## What to produce:
In the entries that follow, which lines hold the string "constraint"? List them.

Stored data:

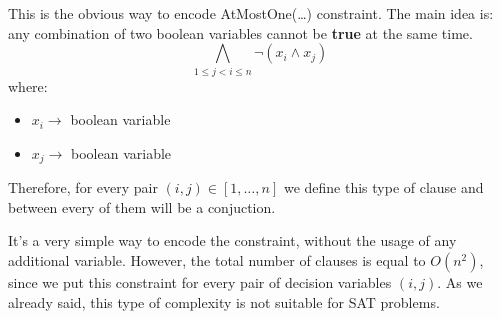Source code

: This is the obvious way to encode AtMostOne(\dots) constraint. The main idea is: any combination of two boolean variables cannot be \textbf{true} at the 
same time. 
$$\bigwedge_{1 \leq j < i \leq n} \neg(x_i \wedge x_j)$$
where:
\begin{itemize}
    \renewcommand{\labelitemi}{-}
    \item $x_i \rightarrow$ boolean variable 
    \item $x_j \rightarrow$ boolean variable 
\end{itemize}
Therefore, for every pair $(i,j) \in [1, \dots, n]$ we define this type of clause and between every of them will be a conjuction. \vspace{7pt}

It's a very simple way to encode the constraint, without the usage of any additional variable. However, the total number of clauses is equal to $O(n^2)$, 
since we put this constraint for every pair of decision variables $(i,j)$. As we already said, this type of complexity is not suitable for SAT problems.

## Solution below:
: This is the obvious way to encode AtMostOne(\dots) constraint. The main idea is: any combination of two boolean variables cannot be \textbf{true} at the 
It's a very simple way to encode the constraint, without the usage of any additional variable. However, the total number of clauses is equal to $O(n^2)$, 
since we put this constraint for every pair of decision variables $(i,j)$. As we already said, this type of complexity is not suitable for SAT problems.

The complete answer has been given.